Traditional financial crime platforms have a limiting effect on our capabilities to combat financial crime. The narrow specialization that each platform has towards a specific crime type makes it hard to see the big picture.  For example, money laundering is a mechanism by which to “cash out” of underlying crimes like cybercrime, fraud, human trafficking, and drug smuggling. It is also a mechanism by which to finance bribery, corruption, and terrorism.  Focusing only on AML is just a portion of the larger problem. An understanding of the big picture is needed because financial crime is pervasive, interconnected, and ever-evolving.  

Other limitations of traditional platforms are the age of the technology employed and the cost and complexity of retrofitting those platforms to counter new crime patterns. As a result, we’ve developed a myopic view that focuses on reverse engineering binary transactions between parties after-the-fact (even for events that were initially detected in real-time).
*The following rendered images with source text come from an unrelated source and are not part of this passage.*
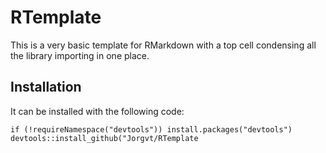 # RTemplate

This is a very basic template for RMarkdown with a top cell condensing all the library importing in one place.

## Installation

It can be installed with the following code:

```
if (!requireNamespace("devtools")) install.packages("devtools")
devtools::install_github("Jorgvt/RTemplate

```
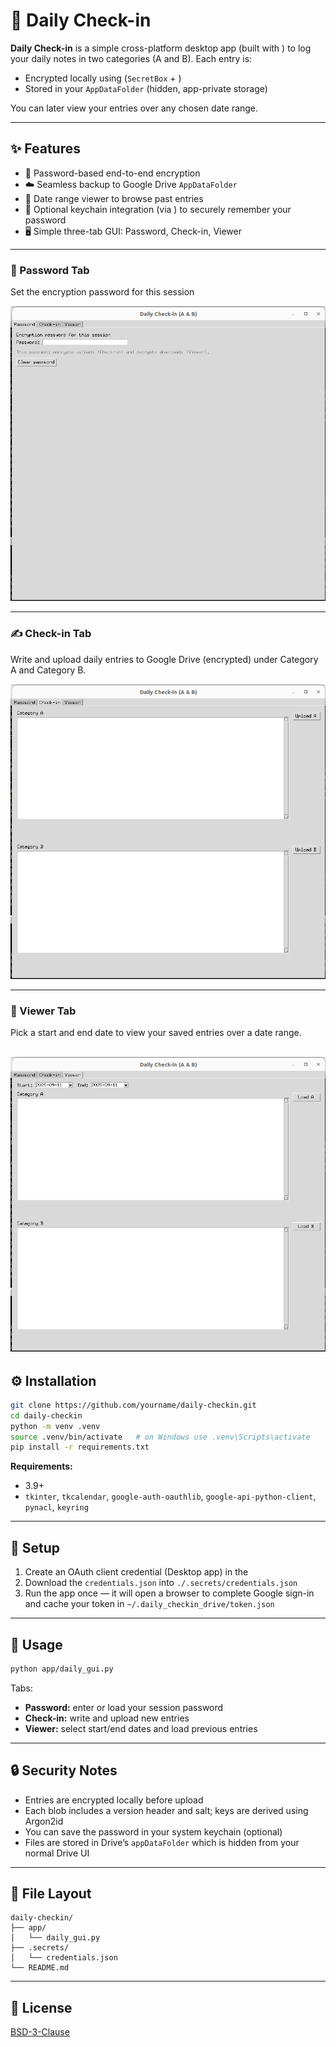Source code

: # 📝 Daily Check-in

**Daily Check-in** is a simple cross-platform desktop app (built with ) to log your daily notes in two categories (A and B).
Each entry is:

* Encrypted locally using  (`SecretBox` + )
* Stored in your  `AppDataFolder` (hidden, app-private storage)

You can later view your entries over any chosen date range.

---

## ✨ Features

* 🔐 Password-based end-to-end encryption
* ☁️ Seamless backup to Google Drive `AppDataFolder`
* 📆 Date range viewer to browse past entries
* 💾 Optional keychain integration (via ) to securely remember your password
* 🖥️ Simple three-tab GUI: Password, Check-in, Viewer

---


### 🔑 Password Tab

Set the encryption password for this session

![Password Tab](docs/image-2.png)

---

### ✍️ Check-in Tab

Write and upload daily entries to Google Drive (encrypted) under Category A and Category B.

![Check-in Tab](docs/image-1.png)

---

### 📂 Viewer Tab

Pick a start and end date to view your saved entries over a date range.

![Viewer Tab](docs/image.png)
---

## ⚙️ Installation

```bash
git clone https://github.com/yourname/daily-checkin.git
cd daily-checkin
python -m venv .venv
source .venv/bin/activate   # on Windows use .venv\Scripts\activate
pip install -r requirements.txt
```

**Requirements:**

* &#x20;3.9+
* `tkinter`, `tkcalendar`, `google-auth-oauthlib`, `google-api-python-client`, `pynacl`, `keyring`

---

## 🔑 Setup

1. Create an OAuth client credential (Desktop app) in the&#x20;
2. Download the `credentials.json` into `./.secrets/credentials.json`
3. Run the app once — it will open a browser to complete Google sign-in and cache your token in `~/.daily_checkin_drive/token.json`

---

## 🚀 Usage

```bash
python app/daily_gui.py
```

Tabs:

* **Password:** enter or load your session password
* **Check-in:** write and upload new entries
* **Viewer:** select start/end dates and load previous entries

---

## 🔒 Security Notes

* Entries are encrypted locally before upload
* Each blob includes a version header and salt; keys are derived using Argon2id
* You can save the password in your system keychain (optional)
* Files are stored in Drive’s `appDataFolder` which is hidden from your normal Drive UI

---

## 📁 File Layout

```
daily-checkin/
├── app/
│   └── daily_gui.py
├── .secrets/
│   └── credentials.json
└── README.md
```

---

## 📜 License

[BSD-3-Clause](https://opensource.org/licenses/BSD-3-Clause)

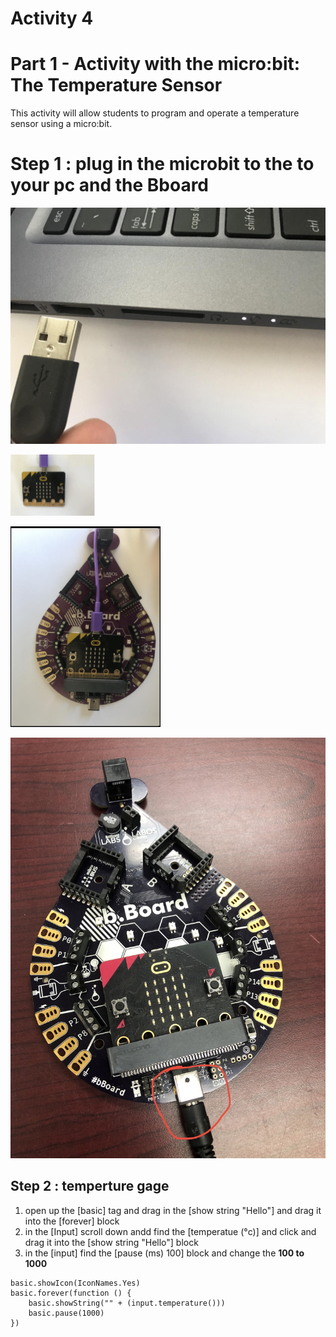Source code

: # **Activity 4**

# Part 1 - Activity with the micro:bit: The Temperature Sensor

This activity will allow students to program and operate a temperature sensor using a
micro:bit.

# Step 1 : plug in the microbit to the to your pc and the Bboard 

<!-- https://github.com/Brilliant-Labs/bboard-tuts-cybersecurity-3/blob/master/cybersec/activity-1/connect-microbit.gif?raw=true -->
![Click](https://github.com/Brilliant-Labs/bboard-tutorials-cybersecurity-v3/blob/main/Activity_1/connect-microbit.gif?raw=true "Click")

<!-- https://raw.githubusercontent.com/Brilliant-Labs/bboard-tutorials-cybersecurity-v3/main/Activity_1/micro.png -->
![Click](https://raw.githubusercontent.com/Brilliant-Labs/bboard-tutorials-cybersecurity-v3/main/Activity_1/micro.png)

<!-- https://raw.githubusercontent.com/Brilliant-Labs/bboard-tutorials-cybersecurity-v3/main/Activity_2/bborad.png -->
![Click](https://raw.githubusercontent.com/Brilliant-Labs/bboard-tutorials-cybersecurity-v3/main/Activity_2/bborad.png) 

<!-- https://raw.githubusercontent.com/Brilliant-Labs/bboard-tutorials-cybersecurity-v3/main/Activity_2/b.Board_power.JPG -->
![Click](https://raw.githubusercontent.com/Brilliant-Labs/bboard-tutorials-cybersecurity-v3/main/Activity_2/b.Board_power.JPG)

## Step 2 : temperture gage 
1. open up the [basic] tag and drag in the [show string "Hello"] and drag it into the [forever] block
2. in the [Input] scroll down andd find the [temperatue (°c)] and click and drag it into the [show string "Hello"] block
3. in the [input] find the [pause (ms) 100] block and change the **100 to 1000**

```
basic.showIcon(IconNames.Yes)
basic.forever(function () {
    basic.showString("" + (input.temperature()))
    basic.pause(1000)
})
```

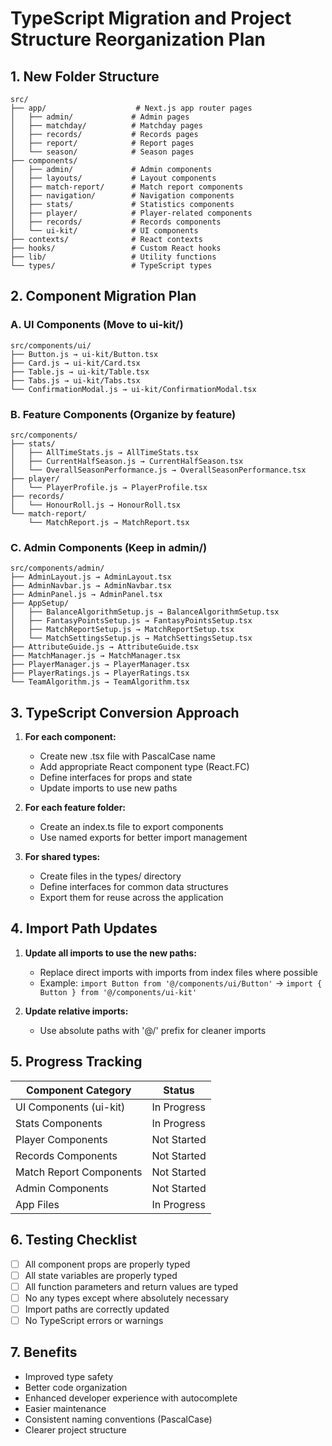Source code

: # TypeScript Migration and Project Structure Reorganization Plan

## 1. New Folder Structure

```
src/
├── app/                    # Next.js app router pages
│   ├── admin/             # Admin pages
│   ├── matchday/          # Matchday pages
│   ├── records/           # Records pages
│   ├── report/            # Report pages
│   └── season/            # Season pages
├── components/
│   ├── admin/             # Admin components
│   ├── layouts/           # Layout components
│   ├── match-report/      # Match report components
│   ├── navigation/        # Navigation components
│   ├── stats/             # Statistics components
│   ├── player/            # Player-related components
│   ├── records/           # Records components
│   └── ui-kit/            # UI components
├── contexts/              # React contexts
├── hooks/                 # Custom React hooks
├── lib/                   # Utility functions
└── types/                 # TypeScript types
```

## 2. Component Migration Plan

### A. UI Components (Move to ui-kit/)

```
src/components/ui/
├── Button.js → ui-kit/Button.tsx
├── Card.js → ui-kit/Card.tsx
├── Table.js → ui-kit/Table.tsx
├── Tabs.js → ui-kit/Tabs.tsx
└── ConfirmationModal.js → ui-kit/ConfirmationModal.tsx
```

### B. Feature Components (Organize by feature)

```
src/components/
├── stats/
│   ├── AllTimeStats.js → AllTimeStats.tsx
│   ├── CurrentHalfSeason.js → CurrentHalfSeason.tsx
│   └── OverallSeasonPerformance.js → OverallSeasonPerformance.tsx
├── player/
│   └── PlayerProfile.js → PlayerProfile.tsx
├── records/
│   └── HonourRoll.js → HonourRoll.tsx
└── match-report/
    └── MatchReport.js → MatchReport.tsx
```

### C. Admin Components (Keep in admin/)

```
src/components/admin/
├── AdminLayout.js → AdminLayout.tsx
├── AdminNavbar.js → AdminNavbar.tsx
├── AdminPanel.js → AdminPanel.tsx
├── AppSetup/
│   ├── BalanceAlgorithmSetup.js → BalanceAlgorithmSetup.tsx
│   ├── FantasyPointsSetup.js → FantasyPointsSetup.tsx
│   ├── MatchReportSetup.js → MatchReportSetup.tsx
│   └── MatchSettingsSetup.js → MatchSettingsSetup.tsx
├── AttributeGuide.js → AttributeGuide.tsx
├── MatchManager.js → MatchManager.tsx
├── PlayerManager.js → PlayerManager.tsx
├── PlayerRatings.js → PlayerRatings.tsx
└── TeamAlgorithm.js → TeamAlgorithm.tsx
```

## 3. TypeScript Conversion Approach

1. **For each component:**
   - Create new .tsx file with PascalCase name
   - Add appropriate React component type (React.FC)
   - Define interfaces for props and state
   - Update imports to use new paths

2. **For each feature folder:**
   - Create an index.ts file to export components
   - Use named exports for better import management

3. **For shared types:**
   - Create files in the types/ directory
   - Define interfaces for common data structures
   - Export them for reuse across the application

## 4. Import Path Updates

1. **Update all imports to use the new paths:**
   - Replace direct imports with imports from index files where possible
   - Example: `import Button from '@/components/ui/Button'` → `import { Button } from '@/components/ui-kit'`

2. **Update relative imports:**
   - Use absolute paths with '@/' prefix for cleaner imports

## 5. Progress Tracking

| Component Category        | Status      |
|---------------------------|-------------|
| UI Components (ui-kit)    | In Progress |
| Stats Components          | In Progress |
| Player Components         | Not Started |
| Records Components        | Not Started |
| Match Report Components   | Not Started |
| Admin Components          | Not Started |
| App Files                 | In Progress |

## 6. Testing Checklist

- [ ] All component props are properly typed
- [ ] All state variables are properly typed
- [ ] All function parameters and return values are typed
- [ ] No any types except where absolutely necessary
- [ ] Import paths are correctly updated
- [ ] No TypeScript errors or warnings

## 7. Benefits

- Improved type safety
- Better code organization
- Enhanced developer experience with autocomplete
- Easier maintenance
- Consistent naming conventions (PascalCase)
- Clearer project structure 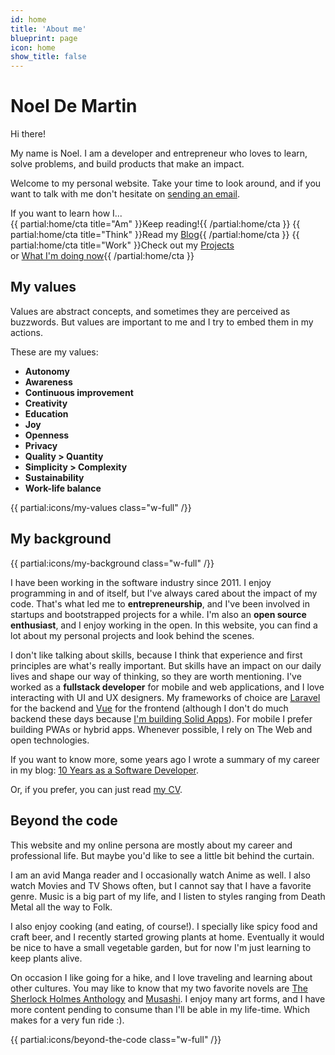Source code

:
 ```yaml
---
id: home
title: 'About me'
blueprint: page
icon: home
show_title: false
---
```


<h1 class="sr-only">Noel De Martin</h1>

<span class="h1">
    Hi there!
</span>

<div class="text-xl">

My name is Noel. I am a developer and entrepreneur who loves to learn, solve problems, and build products that make an impact.

Welcome to my personal website. Take your time to look around, and if you want to talk with me don't hesitate on <a href="mailto:{{contact:email}}?subject=Hi+there!">sending an email</a>.

</div>

<span class="block my-4 text-2xl text-center font-medium text-blue-darkest w-full">
    If you want to learn how I...
</span>

<div class="flex flex-col md:flex-row md:space-x-4">
{{ partial:home/cta title="Am" }}Keep reading!{{ /partial:home/cta }}
{{ partial:home/cta title="Think" }}Read my <a href="/blog">Blog</a>{{ /partial:home/cta }}
{{ partial:home/cta title="Work" }}Check out my <a href="/projects">Projects</a><br/>or <a href="/now">What I'm doing now</a>{{ /partial:home/cta }}
</div>

<h2 class="text-center text-3xl mt-10 text-blue-darker md:text-2xl md:text-left" id="my-values">My values</h2>

<div class="flex flex-col-reverse w-full md:flex-row">

<div class="max-w-readable [&>p:first-of-type]:mt-0 [&>p:last-of-type]:mb-0">

Values are abstract concepts, and sometimes they are perceived as buzzwords. But values are important to me and I try to embed them in my actions.

These are my values:

<ul class="flex flex-wrap mt-2">
    <li class="my-1 w-full md:w-1/2"><strong class="font-medium">Autonomy</strong></li>
    <li class="my-1 w-full md:w-1/2"><strong class="font-medium">Awareness</strong></li>
    <li class="my-1 w-full md:w-1/2"><strong class="font-medium">Continuous improvement</strong></li>
    <li class="my-1 w-full md:w-1/2"><strong class="font-medium">Creativity</strong></li>
    <li class="my-1 w-full md:w-1/2"><strong class="font-medium">Education</strong></li>
    <li class="my-1 w-full md:w-1/2"><strong class="font-medium">Joy</strong></li>
    <li class="my-1 w-full md:w-1/2"><strong class="font-medium">Openness</strong></li>
    <li class="my-1 w-full md:w-1/2"><strong class="font-medium">Privacy</strong></li>
    <li class="my-1 w-full md:w-1/2"><strong class="font-medium">Quality > Quantity</strong></li>
    <li class="my-1 w-full md:w-1/2"><strong class="font-medium">Simplicity > Complexity</strong></li>
    <li class="my-1 w-full md:w-1/2 md:mb-0"><strong class="font-medium">Sustainability</strong></li>
    <li class="my-1 w-full md:w-1/2 md:mb-0"><strong class="font-medium">Work-life balance</strong></li>
</ul>

</div>

<div class="relative flex grow self-stretch justify-center mb-4 md:mb-0 md:ml-4">
    <div class="flex items-center justify-center w-32 h-32 md:absolute md:inset-0 md:m-8 md:w-auto md:h-auto">
        {{ partial:icons/my-values class="w-full" /}}
    </div>
</div>

</div>

<h2 class="text-center text-3xl text-blue-darker mt-10 md:text-2xl md:text-left" id="my-background">My background</h2>

<div class="flex flex-col w-full md:flex-row">

<div class="relative flex grow self-stretch justify-center mb-4 md:mb-0 md:mr-4">
    <div class="flex items-center justify-center w-32 h-32 md:absolute md:inset-0 md:m-8 md:w-auto md:h-auto">
        {{ partial:icons/my-background class="w-full" /}}
    </div>
</div>

<div class="max-w-readable [&>p:first-of-type]:mt-0 [&>p:last-of-type]:mb-0">

I have been working in the software industry since 2011. I enjoy programming in and of itself, but I've always cared about the impact of my code. That's what led me to **entrepreneurship**, and I've been involved in startups and bootstrapped projects for a while. I'm also an **open source enthusiast**, and I enjoy working in the open. In this website, you can find a lot about my personal projects and look behind the scenes.

I don't like talking about skills, because I think that experience and first principles are what's really important. But skills have an impact on our daily lives and shape our way of thinking, so they are worth mentioning. I've worked as a **fullstack developer** for mobile and web applications, and I love interacting with UI and UX designers. My frameworks of choice are [Laravel](https://laravel.com) for the backend and [Vue](https://vuejs.org) for the frontend (although I don't do much backend these days because [I'm building Solid Apps](/fosdem)). For mobile I prefer building PWAs or hybrid apps. Whenever possible, I rely on The Web and open technologies.

If you want to know more, some years ago I wrote a summary of my career in my blog: [10 Years as a Software Developer](/blog/10-years-as-a-software-developer).

Or, if you prefer, you can just read [my CV](/cv.pdf).

</div>

</div>

<h2 class="text-center text-blue-darker text-3xl mt-10 md:text-2xl md:text-left" id="beyond-the-code">Beyond the code</h2>

<div class="flex flex-col-reverse w-full md:flex-row">

<div class="max-w-readable [&>p:first-of-type]:mt-0 [&>p:last-of-type]:mb-0">

This website and my online persona are mostly about my career and professional life. But maybe you'd like to see a little bit behind the curtain.

I am an avid Manga reader and I occasionally watch Anime as well. I also watch Movies and TV Shows often, but I cannot say that I have a favorite genre. Music is a big part of my life, and I listen to styles ranging from Death Metal all the way to Folk.

I also enjoy cooking (and eating, of course!). I specially like spicy food and craft beer, and I recently started growing plants at home. Eventually it would be nice to have a small vegetable garden, but for now I'm just learning to keep plants alive.

On occasion I like going for a hike, and I love traveling and learning about other cultures. You may like to know that my two favorite novels are [The Sherlock Holmes Anthology](https://en.wikipedia.org/wiki/Canon_of_Sherlock_Holmes) and [Musashi](/blog/lessons-learned-musashi-by-eiji-yoshikawa). I enjoy many art forms, and I have more content pending to consume than I'll be able in my life-time. Which makes for a very fun ride :).

</div>

<div class="relative flex grow self-stretch justify-center mb-4 md:mb-0 md:ml-4">
    <div class="flex items-center justify-center w-32 h-32 md:absolute md:inset-0 md:m-8 md:w-auto md:h-auto">
        {{ partial:icons/beyond-the-code class="w-full" /}}
    </div>
</div>

</div>
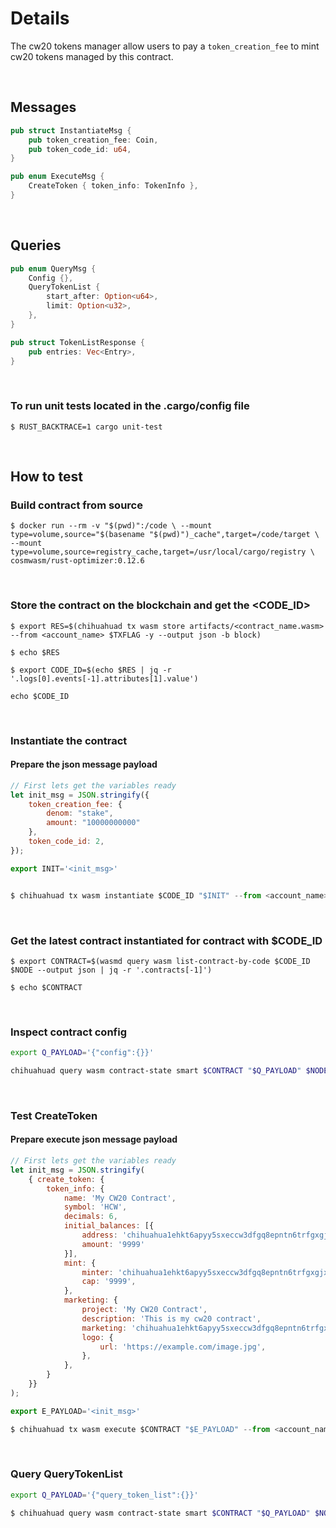 # Details

The cw20 tokens manager allow users to pay a `token_creation_fee` to mint cw20 tokens managed by this contract.

&nbsp;

## Messages

```rust
pub struct InstantiateMsg {
    pub token_creation_fee: Coin,
    pub token_code_id: u64,
}

pub enum ExecuteMsg {
    CreateToken { token_info: TokenInfo },
}
```

&nbsp;

## Queries

```rust
pub enum QueryMsg {
    Config {},
    QueryTokenList {
        start_after: Option<u64>,
        limit: Option<u32>,
    },
}

pub struct TokenListResponse {
    pub entries: Vec<Entry>,
}
```

&nbsp;

### To run unit tests located in the .cargo/config file

`$ RUST_BACKTRACE=1 cargo unit-test`

 &nbsp;

## How to test

### Build contract from source

`$ docker run --rm -v "$(pwd)":/code \
  --mount type=volume,source="$(basename "$(pwd)")_cache",target=/code/target \
  --mount type=volume,source=registry_cache,target=/usr/local/cargo/registry \
  cosmwasm/rust-optimizer:0.12.6`

&nbsp;

### Store the contract on the blockchain and get the <CODE_ID>

`$ export RES=$(chihuahuad tx wasm store artifacts/<contract_name.wasm> --from <account_name> $TXFLAG -y --output json -b block)`

`$ echo $RES`

`$ export CODE_ID=$(echo $RES | jq -r '.logs[0].events[-1].attributes[1].value')`

`echo $CODE_ID`

&nbsp;

### Instantiate the contract

#### Prepare the json message payload

```javascript
// First lets get the variables ready
let init_msg = JSON.stringify({
    token_creation_fee: {
        denom: "stake",
        amount: "10000000000"
    },
    token_code_id: 2,
});

export INIT='<init_msg>'


$ chihuahuad tx wasm instantiate $CODE_ID "$INIT" --from <account_name> --label "Tokens Manager" $TXFLAG -y --no-admin
```

&nbsp;

### Get the latest contract instantiated for contract with $CODE_ID

`$ export CONTRACT=$(wasmd query wasm list-contract-by-code $CODE_ID $NODE --output json | jq -r '.contracts[-1]')`

`$ echo $CONTRACT`

&nbsp;

### Inspect contract config

```zsh
export Q_PAYLOAD='{"config":{}}'

chihuahuad query wasm contract-state smart $CONTRACT "$Q_PAYLOAD" $NODE --output json
```

&nbsp;

### Test CreateToken

#### Prepare execute json message payload

```javascript
// First lets get the variables ready
let init_msg = JSON.stringify(
    { create_token: {
        token_info: {
            name: 'My CW20 Contract',
            symbol: 'HCW',
            decimals: 6,
            initial_balances: [{
                address: 'chihuahua1ehkt6apyy5sxeccw3dfgq8epntn6trfgxgjxtw',
                amount: '9999'
            }],
            mint: {
                minter: 'chihuahua1ehkt6apyy5sxeccw3dfgq8epntn6trfgxgjxtw',
                cap: '9999',
            },
            marketing: {
                project: 'My CW20 Contract',
                description: 'This is my cw20 contract',
                marketing: 'chihuahua1ehkt6apyy5sxeccw3dfgq8epntn6trfgxgjxtw',
                logo: {
                    url: 'https://example.com/image.jpg',
                },
            },
        }
    }}
);

export E_PAYLOAD='<init_msg>'

$ chihuahuad tx wasm execute $CONTRACT "$E_PAYLOAD" --from <account_name> --amount=10000000000stake $NODE $TXFLAG -y
```

&nbsp;

### Query QueryTokenList

```zsh
export Q_PAYLOAD='{"query_token_list":{}}'

$ chihuahuad query wasm contract-state smart $CONTRACT "$Q_PAYLOAD" $NODE --output json
```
The problem is that we are behind the times.  Criminal networks are on the cutting edge of technology, so crime patterns that worked ten years ago (or even six months ago) are no longer in play. They’ve moved on to something else.  

Resolve Limitations

The diagram below sets the stage for where the limitations occur and how they might be resolved. It illustrates how traditional financial crime platforms create silos of specialization (fraud, anti-money laundering, cybersecurity, and internal surveillance).  An example of a standard solution is provided for each.

These siloed business functions are problematic for two reasons.

  1. Opportunities are provided for criminals to sneak into the financial system and spread rapidly; and
  2. Intelligence gaps keep us from stitching together events and behaviors that could disrupt criminal networks.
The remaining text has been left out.